There’s nothing special to notice when fencer Ibtihaj Muhammad, a 2007 Duke University graduate, competes in the saber, with the protective mask, helmet and uniform.
It is what’s under the helmet, what the world saw during the opening parade of athletes, that was history-making. She is the first U.S. Olympian to compete in a hijab – the traditional head and neck-covering – and the first Muslim women representing the United States in international fencing.
Just as important, is what is not history-making about Ibtihaj Muhammad. She calls herself “your basic Hijabi Zorro.” She’s a suburban Jersey girl – born and bred.
Just as we learned during the political conventions, the lives, contributions, dreams and sacrifices of Muslim-Americans are no different than those of other hyphenated Americans – Christian-Americans, Hispanic-Americans, Asian-Americans, Jewish-Americans, African-Americans and LGBT-Americans.

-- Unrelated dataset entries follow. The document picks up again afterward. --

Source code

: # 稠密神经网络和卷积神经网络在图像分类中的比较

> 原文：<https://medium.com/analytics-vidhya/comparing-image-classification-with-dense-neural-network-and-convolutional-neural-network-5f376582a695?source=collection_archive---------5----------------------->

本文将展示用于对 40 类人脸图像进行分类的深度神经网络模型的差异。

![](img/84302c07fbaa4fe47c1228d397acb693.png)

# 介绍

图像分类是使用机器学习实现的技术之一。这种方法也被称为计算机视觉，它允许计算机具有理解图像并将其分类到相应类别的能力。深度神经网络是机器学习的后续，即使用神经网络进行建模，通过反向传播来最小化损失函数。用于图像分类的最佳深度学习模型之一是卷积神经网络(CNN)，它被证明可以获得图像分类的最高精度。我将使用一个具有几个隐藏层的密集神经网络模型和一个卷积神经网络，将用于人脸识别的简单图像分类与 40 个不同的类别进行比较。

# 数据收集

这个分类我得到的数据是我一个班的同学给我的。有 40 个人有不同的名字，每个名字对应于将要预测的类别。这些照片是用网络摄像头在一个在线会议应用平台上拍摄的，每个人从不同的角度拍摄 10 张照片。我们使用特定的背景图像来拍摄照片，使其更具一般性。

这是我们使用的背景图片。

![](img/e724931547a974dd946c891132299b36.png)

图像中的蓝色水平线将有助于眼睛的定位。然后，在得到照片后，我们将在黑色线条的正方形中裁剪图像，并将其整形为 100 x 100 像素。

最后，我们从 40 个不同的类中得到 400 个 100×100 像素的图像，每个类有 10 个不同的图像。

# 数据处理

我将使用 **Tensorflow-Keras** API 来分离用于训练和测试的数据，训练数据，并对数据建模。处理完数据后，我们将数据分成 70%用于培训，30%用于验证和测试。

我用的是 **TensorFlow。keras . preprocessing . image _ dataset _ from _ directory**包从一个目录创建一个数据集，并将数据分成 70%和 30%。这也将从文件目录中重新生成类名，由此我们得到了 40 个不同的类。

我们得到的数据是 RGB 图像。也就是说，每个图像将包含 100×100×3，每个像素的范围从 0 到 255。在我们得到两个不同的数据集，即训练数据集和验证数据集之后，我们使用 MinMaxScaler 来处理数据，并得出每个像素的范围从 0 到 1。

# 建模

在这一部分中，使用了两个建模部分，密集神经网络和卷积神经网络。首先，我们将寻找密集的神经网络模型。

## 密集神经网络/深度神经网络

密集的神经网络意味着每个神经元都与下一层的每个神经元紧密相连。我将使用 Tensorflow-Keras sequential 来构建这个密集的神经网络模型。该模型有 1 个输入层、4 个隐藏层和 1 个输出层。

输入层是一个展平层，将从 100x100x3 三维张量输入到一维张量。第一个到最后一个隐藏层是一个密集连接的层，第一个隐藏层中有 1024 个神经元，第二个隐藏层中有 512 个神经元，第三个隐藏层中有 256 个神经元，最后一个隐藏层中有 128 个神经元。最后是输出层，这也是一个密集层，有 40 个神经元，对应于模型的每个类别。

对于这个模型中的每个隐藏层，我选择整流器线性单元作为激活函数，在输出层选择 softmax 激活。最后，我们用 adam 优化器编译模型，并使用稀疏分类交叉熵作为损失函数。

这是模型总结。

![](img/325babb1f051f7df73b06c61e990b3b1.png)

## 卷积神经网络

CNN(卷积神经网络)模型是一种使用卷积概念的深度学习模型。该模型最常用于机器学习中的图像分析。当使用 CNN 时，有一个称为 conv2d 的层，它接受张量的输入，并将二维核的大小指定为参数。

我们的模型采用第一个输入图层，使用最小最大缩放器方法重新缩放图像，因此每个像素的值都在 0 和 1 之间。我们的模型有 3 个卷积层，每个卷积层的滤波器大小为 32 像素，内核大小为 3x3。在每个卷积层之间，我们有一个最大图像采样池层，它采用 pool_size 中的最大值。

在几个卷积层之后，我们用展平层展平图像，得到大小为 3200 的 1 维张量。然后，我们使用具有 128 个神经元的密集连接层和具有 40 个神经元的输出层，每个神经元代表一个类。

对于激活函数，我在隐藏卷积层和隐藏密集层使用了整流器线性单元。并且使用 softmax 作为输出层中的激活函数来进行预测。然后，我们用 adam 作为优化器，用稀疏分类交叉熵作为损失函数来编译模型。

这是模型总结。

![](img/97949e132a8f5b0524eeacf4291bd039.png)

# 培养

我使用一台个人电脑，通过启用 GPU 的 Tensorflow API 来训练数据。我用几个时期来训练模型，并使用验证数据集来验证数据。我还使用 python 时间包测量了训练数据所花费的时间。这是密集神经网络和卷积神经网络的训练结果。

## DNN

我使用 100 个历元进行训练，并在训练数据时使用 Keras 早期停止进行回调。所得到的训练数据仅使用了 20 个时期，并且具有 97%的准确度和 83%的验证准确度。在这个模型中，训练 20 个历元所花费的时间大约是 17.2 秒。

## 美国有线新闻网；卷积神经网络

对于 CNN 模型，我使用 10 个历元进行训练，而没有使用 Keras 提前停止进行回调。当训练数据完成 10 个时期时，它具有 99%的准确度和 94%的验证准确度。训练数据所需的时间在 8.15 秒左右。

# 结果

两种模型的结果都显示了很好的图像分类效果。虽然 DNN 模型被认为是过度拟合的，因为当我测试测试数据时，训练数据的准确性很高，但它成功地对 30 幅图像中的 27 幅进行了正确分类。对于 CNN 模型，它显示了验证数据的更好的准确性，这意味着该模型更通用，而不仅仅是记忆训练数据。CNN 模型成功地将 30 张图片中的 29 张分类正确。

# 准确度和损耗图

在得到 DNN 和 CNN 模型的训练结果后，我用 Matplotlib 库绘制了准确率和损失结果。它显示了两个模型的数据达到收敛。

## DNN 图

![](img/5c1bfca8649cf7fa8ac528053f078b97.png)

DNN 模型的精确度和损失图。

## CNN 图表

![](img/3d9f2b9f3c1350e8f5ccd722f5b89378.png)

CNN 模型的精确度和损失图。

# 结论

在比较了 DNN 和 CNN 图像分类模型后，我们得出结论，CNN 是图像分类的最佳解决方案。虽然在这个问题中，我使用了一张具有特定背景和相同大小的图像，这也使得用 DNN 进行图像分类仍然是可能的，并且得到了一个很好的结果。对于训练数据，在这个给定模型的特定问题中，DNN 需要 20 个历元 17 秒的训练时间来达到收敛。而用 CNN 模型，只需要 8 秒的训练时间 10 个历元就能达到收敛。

They share a steadfast belief that this is a nation where aspirations can be fulfilled, no matter who you are or what your background. Similarly, that way of life and that promise is something worth protecting and, if necessary, with the ultimate sacrifice. Just ask Khizr and Ghazala Khan, whose, son Capt. Hymayun Kahn was killed in action in Iraq in 2004.
Muhammad shares much in common with most of the U.S. athletes. She got started in sport as a youngster – during middle school, which is actually late for fencers – and excelled in college – a three-time All-American at Duke.
Unlike the megastars, who have sponsorships and other backing supporting their training, there’s no big money in fencing. She lives with her parents in New Jersey where she was a substitute teacher and coached fencing at her own high school. She’s founded a modest women’s clothing line and receives a stipend from the U.S. Olympic Committee.
Like many of her fellow U.S. team members, she’s outspoken and forthright. Her Team USA website profile says she “aspires to be the first U.S. athlete to compete at the Olympic Games in a hijab.”
After the opening ceremony, Muhammad will go on to what she came to the Olympics to do – compete to win for the United States.
Women’s saber competition starts today. She’ll be competing in a hijab. But, don’t look for it.
If you want to spot Muhammad, just look for the mask emblazoned with the American flag.